The way I see the label (Proper Trax) is that we're pushing music that holds these values. It's not gonna be slick polished 100% in-the-box tracks, nor is it going to be 100% analog, raw, dirty for the sake of it stuff. I like both ends of the spectrum, use both for production, and expect anyone on the label to have a similar outlook. I've always held a soft spot for old-school piano house, rave, big dirty kicks, 909 clap-a-thons and the nasty jackbeat of Chicago, the melodic dirt of Detroit, and the abstract tribal vibes of NYC. But I also love classic Berlin minimal, electro, and even the early 2000s electroclash...UK acid, breakbeat hardcore, techno, and experimental/IDM sounds. French filtered house (which is directly connected to Chicago) too. Nasty Wu-Tang/DJ Shadow type raw sampled hip-hop. But on the flip, a little modern polish can go a long way to making these sounds a bit fresher...incorporating modern mixing techniques, FX usage, and complex synth routing and modulations. Some shit gets jammed live, others are "paper composed." Basically, it's all about the right tools for the job, and the right approaches to problems--and using what you have...forced limitations. In fact, I'd say that's a huge part of making good music, that is missing from a lot of the polished contemporary stuff. Producers have everything available to them, and get lost in fiddling...but you either don't get any work done, or you make overly complex material that loses focus.

I actively avoid the "everything and the kitchen sink" approach to VST collection and inclusion. I've got a few pieces of analog hardware, Ableton's stuff, and a select handful of quality plugs for when I need them. And I think that helps push creativity, because you start digging deep into what you've got, finding all sorts of new possibilities, methods, and solutions that you may not have considered initially. The old-school had just a Juno 106, 909, MPC60, a shitbox reverb/delay unit, and a mixer going to a 4-track, for example...and yet, some of the classic tunes ever were created in that era, because the focus was on songwriting/composition/arrangement and getting the MOST out of what you had. You can still do the same, but it's a bit better (and cheaper)...but you gotta force yourself to not stray until you absolutely feel the need. But I don't think sticking to the old-school gearlist strictly is gonna get you FRESH results...but the old approach combined with the new technology is one method of moving forward.
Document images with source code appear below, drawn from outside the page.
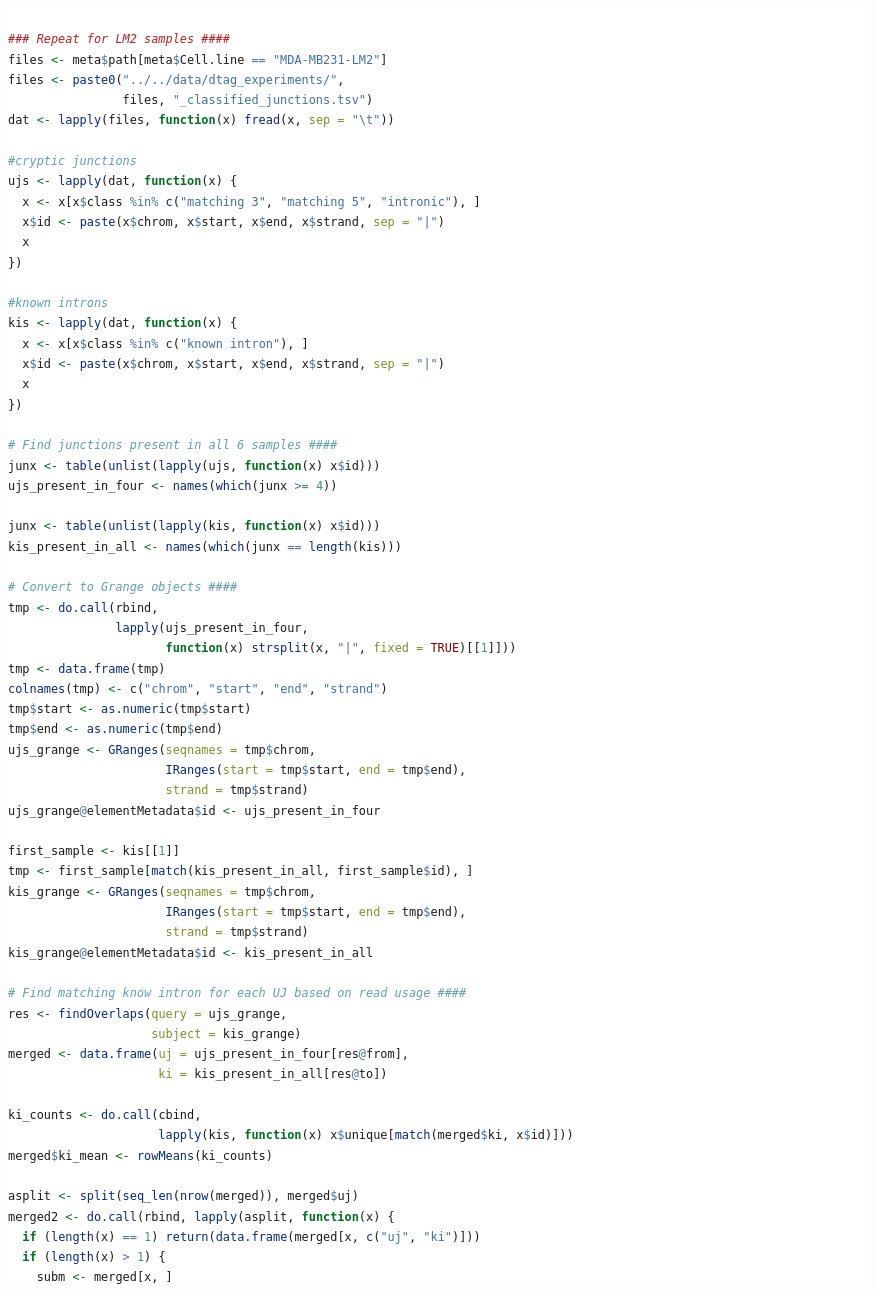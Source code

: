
 ``` r

### Repeat for LM2 samples ####
files <- meta$path[meta$Cell.line == "MDA-MB231-LM2"]
files <- paste0("../../data/dtag_experiments/",
                files, "_classified_junctions.tsv")
dat <- lapply(files, function(x) fread(x, sep = "\t"))

#cryptic junctions
ujs <- lapply(dat, function(x) {
  x <- x[x$class %in% c("matching 3", "matching 5", "intronic"), ]
  x$id <- paste(x$chrom, x$start, x$end, x$strand, sep = "|")
  x
})

#known introns
kis <- lapply(dat, function(x) {
  x <- x[x$class %in% c("known intron"), ]
  x$id <- paste(x$chrom, x$start, x$end, x$strand, sep = "|")
  x
})

# Find junctions present in all 6 samples ####
junx <- table(unlist(lapply(ujs, function(x) x$id)))
ujs_present_in_four <- names(which(junx >= 4))

junx <- table(unlist(lapply(kis, function(x) x$id)))
kis_present_in_all <- names(which(junx == length(kis)))

# Convert to Grange objects ####
tmp <- do.call(rbind,
               lapply(ujs_present_in_four,
                      function(x) strsplit(x, "|", fixed = TRUE)[[1]]))
tmp <- data.frame(tmp)
colnames(tmp) <- c("chrom", "start", "end", "strand")
tmp$start <- as.numeric(tmp$start)
tmp$end <- as.numeric(tmp$end)
ujs_grange <- GRanges(seqnames = tmp$chrom,
                      IRanges(start = tmp$start, end = tmp$end),
                      strand = tmp$strand)
ujs_grange@elementMetadata$id <- ujs_present_in_four

first_sample <- kis[[1]]
tmp <- first_sample[match(kis_present_in_all, first_sample$id), ]
kis_grange <- GRanges(seqnames = tmp$chrom,
                      IRanges(start = tmp$start, end = tmp$end),
                      strand = tmp$strand)
kis_grange@elementMetadata$id <- kis_present_in_all

# Find matching know intron for each UJ based on read usage ####
res <- findOverlaps(query = ujs_grange,
                    subject = kis_grange)
merged <- data.frame(uj = ujs_present_in_four[res@from],
                     ki = kis_present_in_all[res@to])

ki_counts <- do.call(cbind,
                     lapply(kis, function(x) x$unique[match(merged$ki, x$id)]))
merged$ki_mean <- rowMeans(ki_counts)

asplit <- split(seq_len(nrow(merged)), merged$uj)
merged2 <- do.call(rbind, lapply(asplit, function(x) {
  if (length(x) == 1) return(data.frame(merged[x, c("uj", "ki")]))
  if (length(x) > 1) {
    subm <- merged[x, ]
```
I also think there's an aspect of "missing out" going on for a lot of younger producers like myself...I'm not 20, but I'm not 30 either...I barely missed out on the '90s era of parties, but I still consumed the music. I don't ever expect to "relive" those days, because they're gone, done, not happening again. However, I think the feeling and desire for a similar era is still there...especially when so much of the "scene" is so commercialized, elitist, and rules-based. Even house and techno, which many think are soooo underground...well, they're not. Drumcode and minus ain't underground...that's commercial as fuck in the scheme of things. It's all so business oriented and approached from this paint-by-numbers perspective...and people are getting sick of it. The more involved you get into the international "underground electronic music" industry, the more you realize how fake and commercial it really is, frankly. So yeah, there's probably a sort of backlash going on, rejecting the polish, the rules, and the "let's go to this party because of this lineup and fancy flier" train of thought. I can't tell you how many parties I've been to that had "huge lineups" but were hugely disappointing...yet these little no-name parties are where the groundbreaking tunes are happening, and the baddest vibes are flowing.

Rave and jack are coming back, but it ain't what you think.